Exercise objective:
Go through the records below line by line and report how many lines include "privacy", giving the number only.

Dataset extract below:

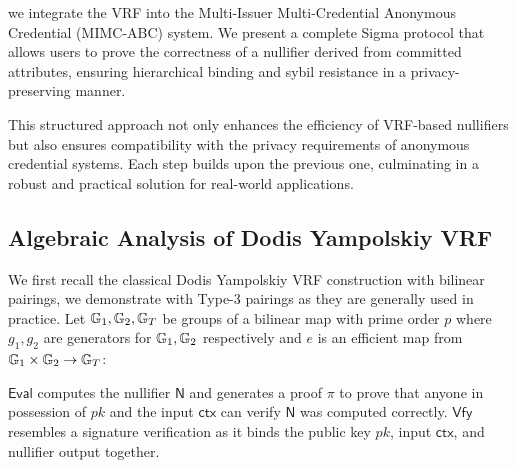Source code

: \begin{enumerate}
    
    
    
    
    we integrate the VRF into the Multi-Issuer Multi-Credential Anonymous Credential (MIMC-ABC) system. We present a complete Sigma protocol that allows users to prove the correctness of a nullifier derived from committed attributes, ensuring hierarchical binding and sybil resistance in a privacy-preserving manner.
\end{enumerate}

This structured approach not only enhances the efficiency of VRF-based nullifiers but also ensures compatibility with the privacy requirements of anonymous credential systems. Each step builds upon the previous one, culminating in a robust and practical solution for real-world applications.













\subsection{Algebraic Analysis of Dodis Yampolskiy VRF}
We first recall the classical Dodis Yampolskiy VRF construction with bilinear pairings, we demonstrate with Type-3 pairings as they are generally used in practice. Let $\mathbb{G}_1, \mathbb{G}_2, \mathbb{G}_T$ be groups of a bilinear map with prime order $p$ where $g_1, g_2$ are generators for $\mathbb{G}_1, \mathbb{G}_2$ respectively and $e$ is an efficient map from $\mathbb{G}_1 \times \mathbb{G}_2 \to \mathbb{G}_T$:


$$ computes the nullifier $\textsf{N}$ and generates a proof $\pi$ to prove that anyone in possession of $pk$ and the input $\textsf{ctx}$ can verify $\textsf{N}$ was computed correctly. $$ resembles a signature verification as it binds  the public key $pk$, input $\textsf{ctx}$, and nullifier output together.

End of Dataset extract.

Output for this task:
2